Sin is a short word, comprised of three letters. But it holds so much if we let it... All week long I have heard those words "sin boldly", replayed the question in my mind as I attempt to fall asleep.
This entire week and all week before that really, I have walked around in a fog. I stopped blogging. I did exactly what I had recently vowed I was not going to do anymore. I wrapped myself in cloak of haze and let myself hide in it. Why? Because I don't want to think. I don't want to remember. I don't want to move forward, because it is painful. I stopped thoughts, because I didn't want to feel the pull that it would bring from my heart. It has been almost a year since my brother died and with it comes the urge to block it all out again.
But God gets through fog and haze has nothing on Jesus. And so, He met me where I was. He met me where I was so that I could see the question marks that I had been letting eat me from the inside.
Do I sin boldly?
That answer would have been no and I would have thought it should be. Sin boldly? Why would I want to sin boldly? And so I leaned in closer and I listened. "You sin boldly, because Jesus is bolder than sin." These words made sense, but not in real terms. And then there was a reference, a reference to a story that always brings me to my knees... the younger brother, the prodigal son. The inaudible intake of breathe, the invisible fingers tightening around my insides was all it took and the tears were pouring out, tears I had been forcing back all week long. This story has so much significance for me and usually without fail any mention of this story will leave me in tears, it has for years. But these tears were different. These tears held so much of what I have been working so hard to repress, because when this story was mentioned- in this particular sermon, in this particular context- I was confronted with all of the questions I have been refusing to acknowledge. The question prosed went something like this, "What if part of the reason the younger brother left in the first place was because his older brother wasn't contrite enough to share his own sins? What if the younger brother felt he could never live up to the expectations set by his older sibling and so he just didn't even care to try?"

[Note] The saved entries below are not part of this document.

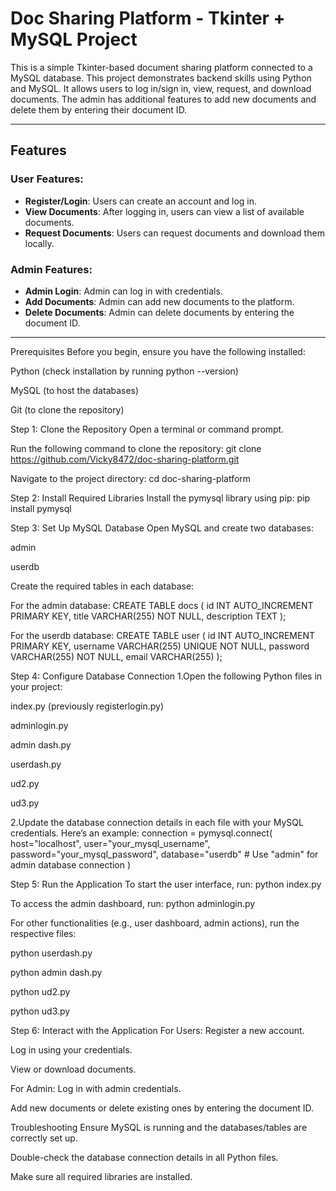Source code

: # Doc Sharing Platform - Tkinter + MySQL Project

This is a simple Tkinter-based document sharing platform connected to a MySQL database. This project demonstrates backend skills using Python and MySQL. It allows users to log in/sign in, view, request, and download documents. The admin has additional features to add new documents and delete them by entering their document ID.

---

## Features

### User Features:
- **Register/Login**: Users can create an account and log in.
- **View Documents**: After logging in, users can view a list of available documents.
- **Request Documents**: Users can request documents and download them locally.

### Admin Features:
- **Admin Login**: Admin can log in with credentials.
- **Add Documents**: Admin can add new documents to the platform.
- **Delete Documents**: Admin can delete documents by entering the document ID.

---

Prerequisites
Before you begin, ensure you have the following installed:

Python (check installation by running python --version)

MySQL (to host the databases)

Git (to clone the repository)

Step 1: Clone the Repository
Open a terminal or command prompt.

Run the following command to clone the repository:
git clone https://github.com/Vicky8472/doc-sharing-platform.git

Navigate to the project directory:
cd doc-sharing-platform

Step 2: Install Required Libraries
Install the pymysql library using pip:
pip install pymysql

Step 3: Set Up MySQL Database
Open MySQL and create two databases:

admin

userdb

Create the required tables in each database:

For the admin database:
   CREATE TABLE docs (
    id INT AUTO_INCREMENT PRIMARY KEY,
    title VARCHAR(255) NOT NULL,
    description TEXT
);

For the userdb database:
   CREATE TABLE user (
    id INT AUTO_INCREMENT PRIMARY KEY,
    username VARCHAR(255) UNIQUE NOT NULL,
    password VARCHAR(255) NOT NULL,
    email VARCHAR(255)
);

Step 4: Configure Database Connection
1.Open the following Python files in your project:

index.py (previously registerlogin.py)

adminlogin.py

admin dash.py

userdash.py

ud2.py

ud3.py

2.Update the database connection details in each file with your MySQL credentials. Here’s an example:
 connection = pymysql.connect(
    host="localhost",
    user="your_mysql_username",
    password="your_mysql_password",
    database="userdb"  # Use "admin" for admin database connection
)

Step 5: Run the Application
To start the user interface, run:
python index.py

To access the admin dashboard, run:
python adminlogin.py

For other functionalities (e.g., user dashboard, admin actions), run the respective files:

python userdash.py

python admin dash.py

python ud2.py

python ud3.py

Step 6: Interact with the Application
For Users:
Register a new account.

Log in using your credentials.

View or download documents.

For Admin:
Log in with admin credentials.

Add new documents or delete existing ones by entering the document ID.

Troubleshooting
Ensure MySQL is running and the databases/tables are correctly set up.

Double-check the database connection details in all Python files.

Make sure all required libraries are installed.




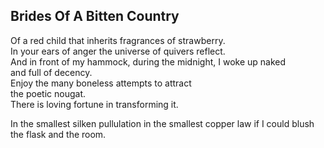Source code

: Brides Of A Bitten Country
--------------------------
Of a red child that inherits fragrances of strawberry.  
In your ears of anger the universe of quivers reflect.  
And in front of my hammock, during the midnight, I woke up naked  
and full of decency.  
Enjoy the many boneless attempts to attract  
the poetic nougat.  
There is loving fortune in transforming it.  
  
In the smallest silken pullulation in the smallest copper law if I could blush the flask and the room.  
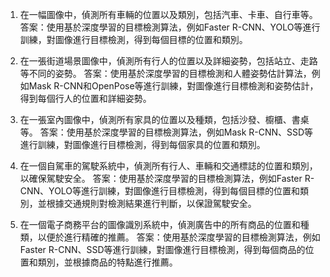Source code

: 1. 在一幅圖像中，偵測所有車輛的位置以及類別，包括汽車、卡車、自行車等。
答案：使用基於深度學習的目標檢測算法，例如Faster R-CNN、YOLO等進行訓練，對圖像進行目標檢測，得到每個目標的位置和類別。

2. 在一張街道場景圖像中，偵測所有行人的位置以及詳細姿勢，包括站立、走路等不同的姿勢。
答案：使用基於深度學習的目標檢測和人體姿勢估計算法，例如Mask R-CNN和OpenPose等進行訓練，對圖像進行目標檢測和姿勢估計，得到每個行人的位置和詳細姿勢。

3. 在一張室內圖像中，偵測所有家具的位置以及種類，包括沙發、櫥櫃、書桌等。
答案：使用基於深度學習的目標檢測算法，例如Mask R-CNN、SSD等進行訓練，對圖像進行目標檢測，得到每個家具的位置和類別。

4. 在一個自駕車的駕駛系統中，偵測所有行人、車輛和交通標誌的位置和類別，以確保駕駛安全。
答案：使用基於深度學習的目標檢測算法，例如Faster R-CNN、YOLO等進行訓練，對圖像進行目標檢測，得到每個目標的位置和類別，並根據交通規則對檢測結果進行判斷，以保證駕駛安全。

5. 在一個電子商務平台的圖像識別系統中，偵測廣告中的所有商品的位置和種類，以便於進行精確的推薦。
答案：使用基於深度學習的目標檢測算法，例如Faster R-CNN、SSD等進行訓練，對圖像進行目標檢測，得到每個商品的位置和類別，並根據商品的特點進行推薦。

And so in the middle of a sermon, on a Sunday, in the far corner of a sanctuary I broke open. All week long words have been bottling up and now, because another sleepless night can wait, they will bleed out. Cut open, bleeding black and white.
Was I contrite enough?
Did I do enough to help a dark situation?
Did my brother know that my heart could be just as sinful as his?
Did I share my story with him?
Did I share my sin?
I brought him to church, I encouraged him to come to reGroup. I did this checklist of things I thought might help him, but how did I do it? Did I say "come, you need this" or did I tell him how much I need it all too?I would like to think I did. I would like to think a part of me had gotten better, that I had learned to be more forgiving. I would like to think he remembered my apologizes more than he remembered the words I spewed at him in anger. But then I replay the number of my memories that include bitter undertones. I can't go back, I can't replay the picture. I can only hope that the things I shared with him before he died were enough for him to know just how badly I wanted him in those seats. I am grateful for the year we had before he died, I am grateful for the redemption our relationship had started to see, but I also know that I could have done more. Our stories are our own, but they are also there for the sake of others. Looking back, I wish I had shared more. Not on pen and paper, in my own private way, but out loud with him. I wish I hadn't waited until I had fully understood my own sin to share it with him, because it wasn't enough time.
I know that these things - these questions and the way I throw them at myself- are a processing step; a self-inflicted guilt pang that will probably heal with scar-tissue that can still be felt from underneath the skin. They are real; they are the questions that I have been pushing to the far corners of my mind because I didn't want to address them. Yet, they are what I need. I need them to be the reminder that my sin should be shared; shared boldly, so that I don't have to question if I could have shared more. Shared boldly so that maybe another "younger brother" doesn't feel the need to run so far away, so that maybe they will want to settle into a seat, that fills a room, that is filled with people who can help tell them of God's grace.
Sin is a short word, comprised of three letters. But it holds so much if we let it.
God is a short word too, but God will trump sin every time.
He doesn't need to hold any of it for us, He has already let it go.